Applications of the axiom of choice
algebra set-theoryIn the previous article, we developed the theory of well-ordered sets and introduced the axiom of choice (AC). In the present article, we will discuss some applications of this axiom in different areas of mathematics.
Limits of functions
When learning real analysis, AC is often invoked implicitly during proofs. For instance, a classical result in the study of limits states that
Let $f$ be a real-valued function defined on $[a,b]$ for some $a<b$ and $c\in[a,b]$. Then $\lim_{x\to c}f(x)=L$ iff $\lim_{n\to\infty}f(x_n)=L$ for every sequence $\lbrace x_n\rbrace$ that tends to $c$ as $n\to\infty$.
The proof of the $\Rightarrow$ direction is straightforward, but the converse requires a weaker form of AC. We show that if $\lim_{x\to c}f(x)\ne L$, then there exists some sequence $\lbrace x_n\rbrace$ such that $x_n\to c$ but $f(x_n)\not\to L$.
By the definition of limits for functions, we know that $\lim_{x\to c}f(x)\ne L$ is equivalent to the statement that there exists a fixed $\varepsilon>0$ such that the set
\[S_\delta=\lbrace x\in[a,b]:\vert x-c\vert <\delta\wedge\vert f(x)-L\vert\ge\varepsilon\rbrace\]is nonempty for every $\delta>0$, so
\[\mathscr F=\lbrace S_{1/n}:n\in\mathbb N\rbrace\tag1\]is a family of nonempty sets. By AC, there exists a sequence $\lbrace x_n\rbrace$ such that $x_n\in S_{1/n}$ for all $n\in\mathbb N$. Because
\[\forall\delta>0\space\forall n\in\mathbb N\space n>\delta^{-1}\Rightarrow(\vert x_n-c\vert<\delta\wedge\vert f(x_n)-L\vert\ge\varepsilon),\]we conclude that $\lbrace x_n\rbrace$ is a sequence such that $x_n\to c$ but $f(x_n)\not\to L$.

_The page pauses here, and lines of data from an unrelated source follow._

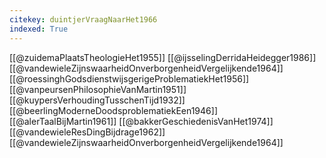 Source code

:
 ```yaml
---
citekey: duintjerVraagNaarHet1966
indexed: True
---
```

[[@zuidemaPlaatsTheologieHet1955]]
[[@ijsselingDerridaHeidegger1986]]
[[@vandewieleZijnswaarheidOnverborgenheidVergelijkende1964]]
[[@roessinghGodsdienstwijsgerigeProblematiekHet1956]]
[[@vanpeursenPhilosophieVanMartin1951]]
[[@kuypersVerhoudingTusschenTijd1932]]
[[@beerlingModerneDoodsproblematiekEen1946]]
[[@alerTaalBijMartin1961]]
[[@bakkerGeschiedenisVanHet1974]]
[[@vandewieleResDingBijdrage1962]]
[[@vandewieleZijnswaarheidOnverborgenheidVergelijkende1964]]

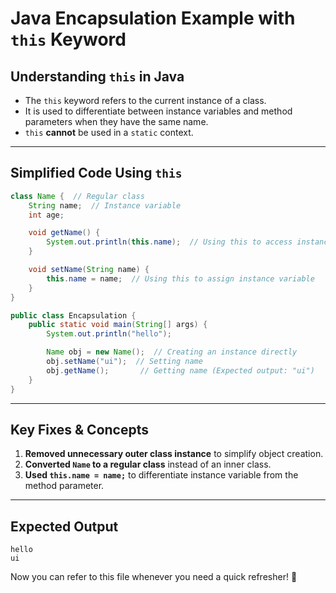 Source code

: # Java Encapsulation Example with `this` Keyword

## **Understanding `this` in Java**
- The `this` keyword refers to the current instance of a class.
- It is used to differentiate between instance variables and method parameters when they have the same name.
- `this` **cannot** be used in a `static` context.

---

## **Simplified Code Using `this`**
```java
class Name {  // Regular class
    String name;  // Instance variable
    int age;

    void getName() {
        System.out.println(this.name);  // Using this to access instance variable
    }

    void setName(String name) {
        this.name = name;  // Using this to assign instance variable
    }
}

public class Encapsulation {
    public static void main(String[] args) {
        System.out.println("hello");

        Name obj = new Name();  // Creating an instance directly
        obj.setName("ui");  // Setting name
        obj.getName();       // Getting name (Expected output: "ui")
    }
}
```

---

## **Key Fixes & Concepts**
1. **Removed unnecessary outer class instance** to simplify object creation.
2. **Converted `Name` to a regular class** instead of an inner class.
3. **Used `this.name = name;`** to differentiate instance variable from the method parameter.

---

## **Expected Output**
```
hello
ui
```

Now you can refer to this file whenever you need a quick refresher! 🚀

We let $\mathbb N$ denote the set of positive integers and $\omega$ denote the set of nonnegative integers.
Because in many cases the required family $\mathscr F$ of nonempty sets turns out to be countable as in (1), a weaker form of AC is introduced:
Axiom of countable choice: Every countable family of nonempty sets has a choice function.
Vitali set
Roughly speaking, Lebesgue measure is the unique function $\lambda$ that associates each measurable subset of $\mathbb R$ to some real number having the following useful properties:
- Non-negativity: $\lambda(E)\ge0$ for all measurable $E\subset\mathbb R$.
- Empty set has measure zero: $\lambda(\empty)=0$.
- Countable additivity: $\lambda(E)=\sum_n\lambda(E_n)$ when $E$ is a countable union of sets $E_n$ that are disjoint.
- Interval length: $\lambda([a,b])=b-a$ for any $b\ge a$.
- Translation invariance: $\lambda(\lbrace x+y:x\in E\rbrace)=\lambda(E)$ for any measurable $E$ and any $y\in\mathbb R$.
- Completeness: If $\lambda(E)=0$, then $\lambda(S)=0$ for all $S\subset E$.
Because every open set of real numbers is a countable union of disjoint open intervals, it follows from countable additivity and completeness that every open set is measurable. However, this is not the case for every set.
For $x,y\in\mathbb R$, we say $x\sim y$ iff $x-y\in\mathbb Q$. Because $\mathbb Q$ is dense in $\mathbb R$, we conclude that every equivalence class \(S_x=\lbrace x+q:q\in\mathbb Q\rbrace\)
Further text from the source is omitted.